(Stored data)

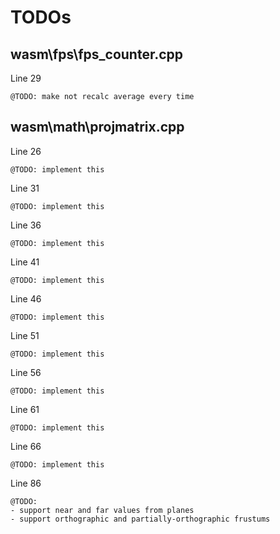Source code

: # TODOs

## wasm\fps\fps_counter.cpp

Line 29
```
@TODO: make not recalc average every time
```


## wasm\math\projmatrix.cpp

Line 26
```
@TODO: implement this
```

Line 31
```
@TODO: implement this
```

Line 36
```
@TODO: implement this
```

Line 41
```
@TODO: implement this
```

Line 46
```
@TODO: implement this
```

Line 51
```
@TODO: implement this
```

Line 56
```
@TODO: implement this
```

Line 61
```
@TODO: implement this
```

Line 66
```
@TODO: implement this
```

Line 86
```
@TODO:
- support near and far values from planes
- support orthographic and partially-orthographic frustums
```


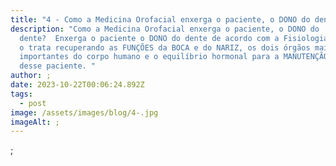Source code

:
 ```yaml
---
title: "4 - Como a Medicina Orofacial enxerga o paciente, o DONO do dente? "
description: "Como a Medicina Orofacial enxerga o paciente, o DONO do
  dente?  Enxerga o paciente o DONO do dente de acordo com a Fisiologia humana e
  o trata recuperando as FUNÇÕES da BOCA e do NARIZ, os dois órgãos mais
  importantes do corpo humano e o equilíbrio hormonal para a MANUTENÇÃO DA SAÚDE
  desse paciente. "
author: ;
date: 2023-10-22T00:06:24.892Z
tags:
  - post
image: /assets/images/blog/4-.jpg
imageAlt: ;
---
```

;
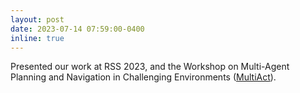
 ```yaml
---
layout: post
date: 2023-07-14 07:59:00-0400
inline: true
---
```

Presented our work at RSS 2023, and the Workshop on Multi-Agent Planning and Navigation in Challenging Environments (<a href="https://amrl.cs.utexas.edu/multi-agent-planning-workshop.html">MultiAct</a>).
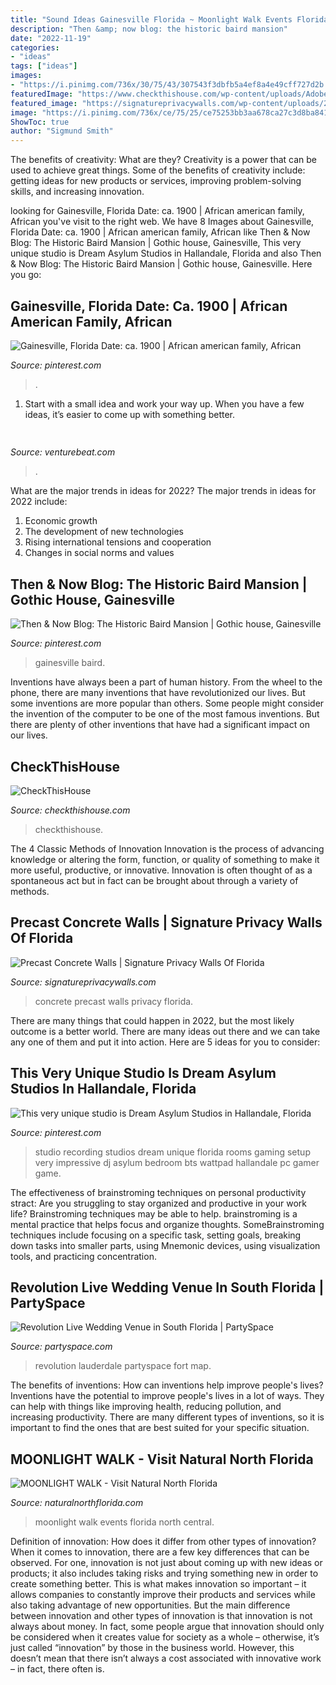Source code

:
 ```yaml
---
title: "Sound Ideas Gainesville Florida ~ Moonlight Walk Events Florida North Central"
description: "Then &amp; now blog: the historic baird mansion"
date: "2022-11-19"
categories:
- "ideas"
tags: ["ideas"]
images:
- "https://i.pinimg.com/736x/30/75/43/307543f3dbfb5a4ef8a4e49cff727d2b.jpg"
featuredImage: "https://www.checkthishouse.com/wp-content/uploads/AdobeStock_264839042-1.jpeg"
featured_image: "https://signatureprivacywalls.com/wp-content/uploads/2020/07/Precast-Concrete-Walls-scaled.jpg"
image: "https://i.pinimg.com/736x/ce/75/25/ce75253bb3aa678ca27c3d8ba84160d7.jpg"
ShowToc: true
author: "Sigmund Smith"
---
```



The benefits of creativity: What are they?
Creativity is a power that can be used to achieve great things. Some of the benefits of creativity include: getting ideas for new products or services, improving problem-solving skills, and increasing innovation.

	

		
looking for Gainesville, Florida Date: ca. 1900 | African american family, African you've visit to the right web. We have 8 Images about Gainesville, Florida Date: ca. 1900 | African american family, African like Then &amp; Now Blog: The Historic Baird Mansion | Gothic house, Gainesville, This very unique studio is Dream Asylum Studios in Hallandale, Florida and also Then &amp; Now Blog: The Historic Baird Mansion | Gothic house, Gainesville. Here you go:
		
    
## Gainesville, Florida Date: Ca. 1900 | African American Family, African

<img loading=lazy src="https://i.pinimg.com/736x/ce/75/25/ce75253bb3aa678ca27c3d8ba84160d7.jpg" onerror="this.onerror=null;this.src='https://tse4.mm.bing.net/th?id=OIP.Qa09HZMxREhKpB_CLkgRhgHaKF&amp;pid=15.1';" alt="Gainesville, Florida Date: ca. 1900 | African american family, African">

_Source: pinterest.com_

>. 

	

1. Start with a small idea and work your way up. When you have a few ideas, it’s easier to come up with something better.

    
## 

<img loading=lazy src="https://venturebeat.com/wp-content/uploads/2018/09/IMG_20180903_102707-1.jpg?w=757" onerror="this.onerror=null;this.src='https://tse3.mm.bing.net/th?id=OIP.Dnhhdm2edEw4m6F1HTB_ZgHaF3&amp;pid=15.1';" alt="">

_Source: venturebeat.com_

>. 

	

What are the major trends in ideas for 2022?
The major trends in ideas for 2022 include: 
1. Economic growth 
2. The development of new technologies 
3. Rising international tensions and cooperation 
4. Changes in social norms and values 

    
## Then &amp; Now Blog: The Historic Baird Mansion | Gothic House, Gainesville

<img loading=lazy src="https://i.pinimg.com/736x/30/75/43/307543f3dbfb5a4ef8a4e49cff727d2b.jpg" onerror="this.onerror=null;this.src='https://tse1.mm.bing.net/th?id=OIP.ZQWiqHeLvC7ATpnw5QRBcAHaJ3&amp;pid=15.1';" alt="Then &amp; Now Blog: The Historic Baird Mansion | Gothic house, Gainesville">

_Source: pinterest.com_

>gainesville baird. 

	

Inventions have always been a part of human history. From the wheel to the phone, there are many inventions that have revolutionized our lives. But some inventions are more popular than others. Some people might consider the invention of the computer to be one of the most famous inventions. But there are plenty of other inventions that have had a significant impact on our lives.

    
## CheckThisHouse

<img loading=lazy src="https://www.checkthishouse.com/wp-content/uploads/AdobeStock_264839042-1.jpeg" onerror="this.onerror=null;this.src='https://tse3.mm.bing.net/th?id=OIP.qYDS9dBsr0BixCIb3T-2egHaE8&amp;pid=15.1';" alt="CheckThisHouse">

_Source: checkthishouse.com_

>checkthishouse. 

	

The 4 Classic Methods of Innovation
Innovation is the process of advancing knowledge or altering the form, function, or quality of something to make it more useful, productive, or innovative. Innovation is often thought of as a spontaneous act but in fact can be brought about through a variety of methods.

    
## Precast Concrete Walls | Signature Privacy Walls Of Florida

<img loading=lazy src="https://signatureprivacywalls.com/wp-content/uploads/2020/07/Precast-Concrete-Walls-scaled.jpg" onerror="this.onerror=null;this.src='https://tse2.mm.bing.net/th?id=OIP.ZXibqtGTC7fknGUihuHOnwHaFj&amp;pid=15.1';" alt="Precast Concrete Walls | Signature Privacy Walls Of Florida">

_Source: signatureprivacywalls.com_

>concrete precast walls privacy florida. 

	

There are many things that could happen in 2022, but the most likely outcome is a better world. There are many ideas out there and we can take any one of them and put it into action. Here are 5 ideas for you to consider: 

    
## This Very Unique Studio Is Dream Asylum Studios In Hallandale, Florida

<img loading=lazy src="https://i.pinimg.com/736x/5f/c0/cb/5fc0cbb1077b5584cfa638d038148a7e.jpg" onerror="this.onerror=null;this.src='https://tse4.mm.bing.net/th?id=OIP.x6qqcr4HHOVQQr6Jq8z2uAHaJP&amp;pid=15.1';" alt="This very unique studio is Dream Asylum Studios in Hallandale, Florida">

_Source: pinterest.com_

>studio recording studios dream unique florida rooms gaming setup very impressive dj asylum bedroom bts wattpad hallandale pc gamer game. 

	

The effectiveness of brainstroming techniques on personal productivity
stract:
Are you struggling to stay organized and productive in your work life? Brainstroming techniques may be able to help. brainstroming is a mental practice that helps focus and organize thoughts. SomeBrainstroming techniques include focusing on a specific task, setting goals, breaking down tasks into smaller parts, using Mnemonic devices, using visualization tools, and practicing concentration.

    
## Revolution Live Wedding Venue In South Florida | PartySpace

<img loading=lazy src="https://partyspace.com/images/providers/thumb/main/cover_1.jpg?v=1450893507" onerror="this.onerror=null;this.src='https://tse3.mm.bing.net/th?id=OIP.JadY2OYL5JJUB5NKnYImwgHaC4&amp;pid=15.1';" alt="Revolution Live Wedding Venue in South Florida | PartySpace">

_Source: partyspace.com_

>revolution lauderdale partyspace fort map. 

	

The benefits of inventions: How can inventions help improve people's lives?
Inventions have the potential to improve people's lives in a lot of ways. They can help with things like improving health, reducing pollution, and increasing productivity. There are many different types of inventions, so it is important to find the ones that are best suited for your specific situation.

    
## MOONLIGHT WALK - Visit Natural North Florida

<img loading=lazy src="https://www.naturalnorthflorida.com/blog/wp-content/uploads/2018/02/Kanapaha_Moonlight_Walk_-_oil_on_canvas_24_x_18_-_Copyright_2012_TimMalles-765x1024.jpg" onerror="this.onerror=null;this.src='https://tse3.mm.bing.net/th?id=OIP.hhrE-ZQ958uKVeobbr5sUAHaJ6&amp;pid=15.1';" alt="MOONLIGHT WALK - Visit Natural North Florida">

_Source: naturalnorthflorida.com_

>moonlight walk events florida north central. 

	

Definition of innovation: How does it differ from other types of innovation?
When it comes to innovation, there are a few key differences that can be observed. For one, innovation is not just about coming up with new ideas or products; it also includes taking risks and trying something new in order to create something better. This is what makes innovation so important – it allows companies to constantly improve their products and services while also taking advantage of new opportunities.
But the main difference between innovation and other types of innovation is that innovation is not always about money. In fact, some people argue that innovation should only be considered when it creates value for society as a whole – otherwise, it’s just called “innovation” by those in the business world. However, this doesn’t mean that there isn’t always a cost associated with innovative work – in fact, there often is.

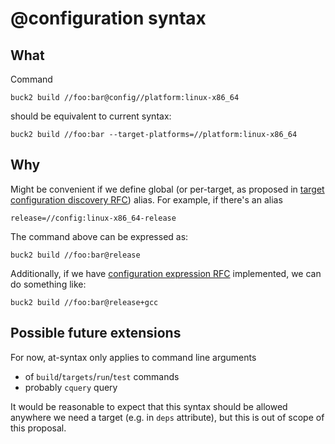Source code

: # @configuration syntax

## What

Command

```shell
buck2 build //foo:bar@config//platform:linux-x86_64
```

should be equivalent to current syntax:

```shell
buck2 build //foo:bar --target-platforms=//platform:linux-x86_64
```

## Why

Might be convenient if we define global (or per-target, as proposed in
[target configuration discovery RFC](https://www.internalfb.com/diff/D35135886))
alias. For example, if there's an alias

```
release=//config:linux-x86_64-release
```

The command above can be expressed as:

```shell
buck2 build //foo:bar@release
```

Additionally, if we have
[configuration expression RFC](https://www.internalfb.com/diff/D35135496)
implemented, we can do something like:

```shell
buck2 build //foo:bar@release+gcc
```

## Possible future extensions

For now, at-syntax only applies to command line arguments

- of `build`/`targets`/`run`/`test` commands
- probably `cquery` query

It would be reasonable to expect that this syntax should be allowed anywhere we
need a target (e.g. in `deps` attribute), but this is out of scope of this
proposal.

• Exercise directions: Look for the word "also". Copy out every line of the data that has it.

• The completed task:
looking for Gainesville, Florida Date: ca. 1900 | African american family, African you've visit to the right web. We have 8 Images about Gainesville, Florida Date: ca. 1900 | African american family, African like Then &amp; Now Blog: The Historic Baird Mansion | Gothic house, Gainesville, This very unique studio is Dream Asylum Studios in Hallandale, Florida and also Then &amp; Now Blog: The Historic Baird Mansion | Gothic house, Gainesville. Here you go:
When it comes to innovation, there are a few key differences that can be observed. For one, innovation is not just about coming up with new ideas or products; it also includes taking risks and trying something new in order to create something better. This is what makes innovation so important – it allows companies to constantly improve their products and services while also taking advantage of new opportunities.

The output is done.